TASK DESCRIPTION =
Each entry below needs to be transcribed verbatim; the images should not appear.

RECORDS FOR THIS TASK =
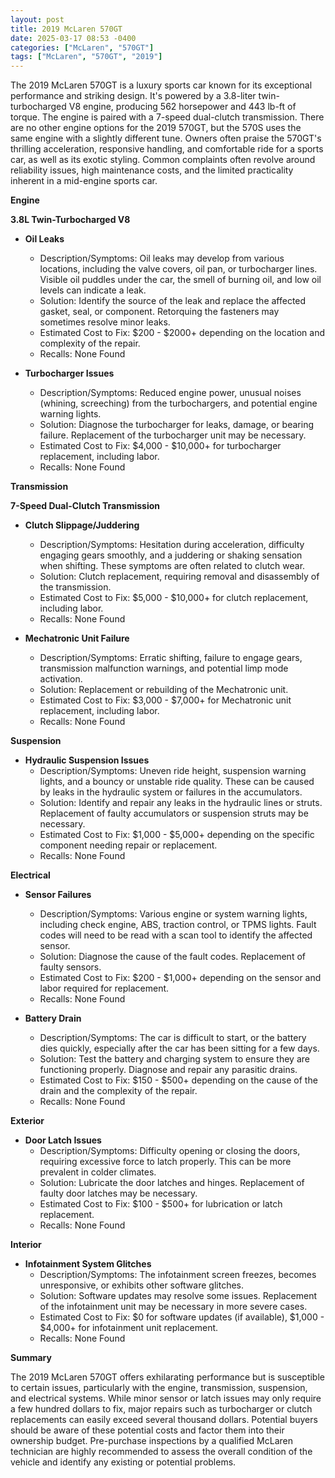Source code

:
 ```yaml
---
layout: post
title: 2019 McLaren 570GT
date: 2025-03-17 08:53 -0400
categories: ["McLaren", "570GT"]
tags: ["McLaren", "570GT", "2019"]
---
```

The 2019 McLaren 570GT is a luxury sports car known for its exceptional performance and striking design. It's powered by a 3.8-liter twin-turbocharged V8 engine, producing 562 horsepower and 443 lb-ft of torque. The engine is paired with a 7-speed dual-clutch transmission. There are no other engine options for the 2019 570GT, but the 570S uses the same engine with a slightly different tune. Owners often praise the 570GT's thrilling acceleration, responsive handling, and comfortable ride for a sports car, as well as its exotic styling. Common complaints often revolve around reliability issues, high maintenance costs, and the limited practicality inherent in a mid-engine sports car.

**Engine**

**3.8L Twin-Turbocharged V8**

*   **Oil Leaks**
    *   Description/Symptoms: Oil leaks may develop from various locations, including the valve covers, oil pan, or turbocharger lines. Visible oil puddles under the car, the smell of burning oil, and low oil levels can indicate a leak.
    *   Solution: Identify the source of the leak and replace the affected gasket, seal, or component. Retorquing the fasteners may sometimes resolve minor leaks.
    *   Estimated Cost to Fix: $200 - $2000+ depending on the location and complexity of the repair.
    *   Recalls: None Found

*   **Turbocharger Issues**
    *   Description/Symptoms: Reduced engine power, unusual noises (whining, screeching) from the turbochargers, and potential engine warning lights.
    *   Solution: Diagnose the turbocharger for leaks, damage, or bearing failure. Replacement of the turbocharger unit may be necessary.
    *   Estimated Cost to Fix: $4,000 - $10,000+ for turbocharger replacement, including labor.
    *   Recalls: None Found

**Transmission**

**7-Speed Dual-Clutch Transmission**

*   **Clutch Slippage/Juddering**
    *   Description/Symptoms: Hesitation during acceleration, difficulty engaging gears smoothly, and a juddering or shaking sensation when shifting. These symptoms are often related to clutch wear.
    *   Solution: Clutch replacement, requiring removal and disassembly of the transmission.
    *   Estimated Cost to Fix: $5,000 - $10,000+ for clutch replacement, including labor.
    *   Recalls: None Found

*   **Mechatronic Unit Failure**
    *   Description/Symptoms: Erratic shifting, failure to engage gears, transmission malfunction warnings, and potential limp mode activation.
    *   Solution: Replacement or rebuilding of the Mechatronic unit.
    *   Estimated Cost to Fix: $3,000 - $7,000+ for Mechatronic unit replacement, including labor.
    *   Recalls: None Found

**Suspension**

*   **Hydraulic Suspension Issues**
    *   Description/Symptoms: Uneven ride height, suspension warning lights, and a bouncy or unstable ride quality. These can be caused by leaks in the hydraulic system or failures in the accumulators.
    *   Solution: Identify and repair any leaks in the hydraulic lines or struts. Replacement of faulty accumulators or suspension struts may be necessary.
    *   Estimated Cost to Fix: $1,000 - $5,000+ depending on the specific component needing repair or replacement.
    *   Recalls: None Found

**Electrical**

*   **Sensor Failures**
    *   Description/Symptoms: Various engine or system warning lights, including check engine, ABS, traction control, or TPMS lights. Fault codes will need to be read with a scan tool to identify the affected sensor.
    *   Solution: Diagnose the cause of the fault codes. Replacement of faulty sensors.
    *   Estimated Cost to Fix: $200 - $1,000+ depending on the sensor and labor required for replacement.
    *   Recalls: None Found

*   **Battery Drain**
    *   Description/Symptoms: The car is difficult to start, or the battery dies quickly, especially after the car has been sitting for a few days.
    *   Solution: Test the battery and charging system to ensure they are functioning properly. Diagnose and repair any parasitic drains.
    *   Estimated Cost to Fix: $150 - $500+ depending on the cause of the drain and the complexity of the repair.
    *   Recalls: None Found

**Exterior**

*   **Door Latch Issues**
    *   Description/Symptoms: Difficulty opening or closing the doors, requiring excessive force to latch properly. This can be more prevalent in colder climates.
    *   Solution: Lubricate the door latches and hinges. Replacement of faulty door latches may be necessary.
    *   Estimated Cost to Fix: $100 - $500+ for lubrication or latch replacement.
    *   Recalls: None Found

**Interior**

*   **Infotainment System Glitches**
    *   Description/Symptoms: The infotainment screen freezes, becomes unresponsive, or exhibits other software glitches.
    *   Solution: Software updates may resolve some issues. Replacement of the infotainment unit may be necessary in more severe cases.
    *   Estimated Cost to Fix: $0 for software updates (if available), $1,000 - $4,000+ for infotainment unit replacement.
    *   Recalls: None Found

**Summary**

The 2019 McLaren 570GT offers exhilarating performance but is susceptible to certain issues, particularly with the engine, transmission, suspension, and electrical systems. While minor sensor or latch issues may only require a few hundred dollars to fix, major repairs such as turbocharger or clutch replacements can easily exceed several thousand dollars. Potential buyers should be aware of these potential costs and factor them into their ownership budget. Pre-purchase inspections by a qualified McLaren technician are highly recommended to assess the overall condition of the vehicle and identify any existing or potential problems.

EXPECTED ANSWER =
Source code

:
 ```yaml
---
layout: post
title: 2019 McLaren 570GT
date: 2025-03-17 08:53 -0400
categories: ["McLaren", "570GT"]
tags: ["McLaren", "570GT", "2019"]
---
```

The 2019 McLaren 570GT is a luxury sports car known for its exceptional performance and striking design. It's powered by a 3.8-liter twin-turbocharged V8 engine, producing 562 horsepower and 443 lb-ft of torque. The engine is paired with a 7-speed dual-clutch transmission. There are no other engine options for the 2019 570GT, but the 570S uses the same engine with a slightly different tune. Owners often praise the 570GT's thrilling acceleration, responsive handling, and comfortable ride for a sports car, as well as its exotic styling. Common complaints often revolve around reliability issues, high maintenance costs, and the limited practicality inherent in a mid-engine sports car.

**Engine**

**3.8L Twin-Turbocharged V8**

*   **Oil Leaks**
    *   Description/Symptoms: Oil leaks may develop from various locations, including the valve covers, oil pan, or turbocharger lines. Visible oil puddles under the car, the smell of burning oil, and low oil levels can indicate a leak.
    *   Solution: Identify the source of the leak and replace the affected gasket, seal, or component. Retorquing the fasteners may sometimes resolve minor leaks.
    *   Estimated Cost to Fix: $200 - $2000+ depending on the location and complexity of the repair.
    *   Recalls: None Found

*   **Turbocharger Issues**
    *   Description/Symptoms: Reduced engine power, unusual noises (whining, screeching) from the turbochargers, and potential engine warning lights.
    *   Solution: Diagnose the turbocharger for leaks, damage, or bearing failure. Replacement of the turbocharger unit may be necessary.
    *   Estimated Cost to Fix: $4,000 - $10,000+ for turbocharger replacement, including labor.
    *   Recalls: None Found

**Transmission**

**7-Speed Dual-Clutch Transmission**

*   **Clutch Slippage/Juddering**
    *   Description/Symptoms: Hesitation during acceleration, difficulty engaging gears smoothly, and a juddering or shaking sensation when shifting. These symptoms are often related to clutch wear.
    *   Solution: Clutch replacement, requiring removal and disassembly of the transmission.
    *   Estimated Cost to Fix: $5,000 - $10,000+ for clutch replacement, including labor.
    *   Recalls: None Found

*   **Mechatronic Unit Failure**
    *   Description/Symptoms: Erratic shifting, failure to engage gears, transmission malfunction warnings, and potential limp mode activation.
    *   Solution: Replacement or rebuilding of the Mechatronic unit.
    *   Estimated Cost to Fix: $3,000 - $7,000+ for Mechatronic unit replacement, including labor.
    *   Recalls: None Found

**Suspension**

*   **Hydraulic Suspension Issues**
    *   Description/Symptoms: Uneven ride height, suspension warning lights, and a bouncy or unstable ride quality. These can be caused by leaks in the hydraulic system or failures in the accumulators.
    *   Solution: Identify and repair any leaks in the hydraulic lines or struts. Replacement of faulty accumulators or suspension struts may be necessary.
    *   Estimated Cost to Fix: $1,000 - $5,000+ depending on the specific component needing repair or replacement.
    *   Recalls: None Found

**Electrical**

*   **Sensor Failures**
    *   Description/Symptoms: Various engine or system warning lights, including check engine, ABS, traction control, or TPMS lights. Fault codes will need to be read with a scan tool to identify the affected sensor.
    *   Solution: Diagnose the cause of the fault codes. Replacement of faulty sensors.
    *   Estimated Cost to Fix: $200 - $1,000+ depending on the sensor and labor required for replacement.
    *   Recalls: None Found

*   **Battery Drain**
    *   Description/Symptoms: The car is difficult to start, or the battery dies quickly, especially after the car has been sitting for a few days.
    *   Solution: Test the battery and charging system to ensure they are functioning properly. Diagnose and repair any parasitic drains.
    *   Estimated Cost to Fix: $150 - $500+ depending on the cause of the drain and the complexity of the repair.
    *   Recalls: None Found

**Exterior**

*   **Door Latch Issues**
    *   Description/Symptoms: Difficulty opening or closing the doors, requiring excessive force to latch properly. This can be more prevalent in colder climates.
    *   Solution: Lubricate the door latches and hinges. Replacement of faulty door latches may be necessary.
    *   Estimated Cost to Fix: $100 - $500+ for lubrication or latch replacement.
    *   Recalls: None Found

**Interior**

*   **Infotainment System Glitches**
    *   Description/Symptoms: The infotainment screen freezes, becomes unresponsive, or exhibits other software glitches.
    *   Solution: Software updates may resolve some issues. Replacement of the infotainment unit may be necessary in more severe cases.
    *   Estimated Cost to Fix: $0 for software updates (if available), $1,000 - $4,000+ for infotainment unit replacement.
    *   Recalls: None Found

**Summary**

The 2019 McLaren 570GT offers exhilarating performance but is susceptible to certain issues, particularly with the engine, transmission, suspension, and electrical systems. While minor sensor or latch issues may only require a few hundred dollars to fix, major repairs such as turbocharger or clutch replacements can easily exceed several thousand dollars. Potential buyers should be aware of these potential costs and factor them into their ownership budget. Pre-purchase inspections by a qualified McLaren technician are highly recommended to assess the overall condition of the vehicle and identify any existing or potential problems.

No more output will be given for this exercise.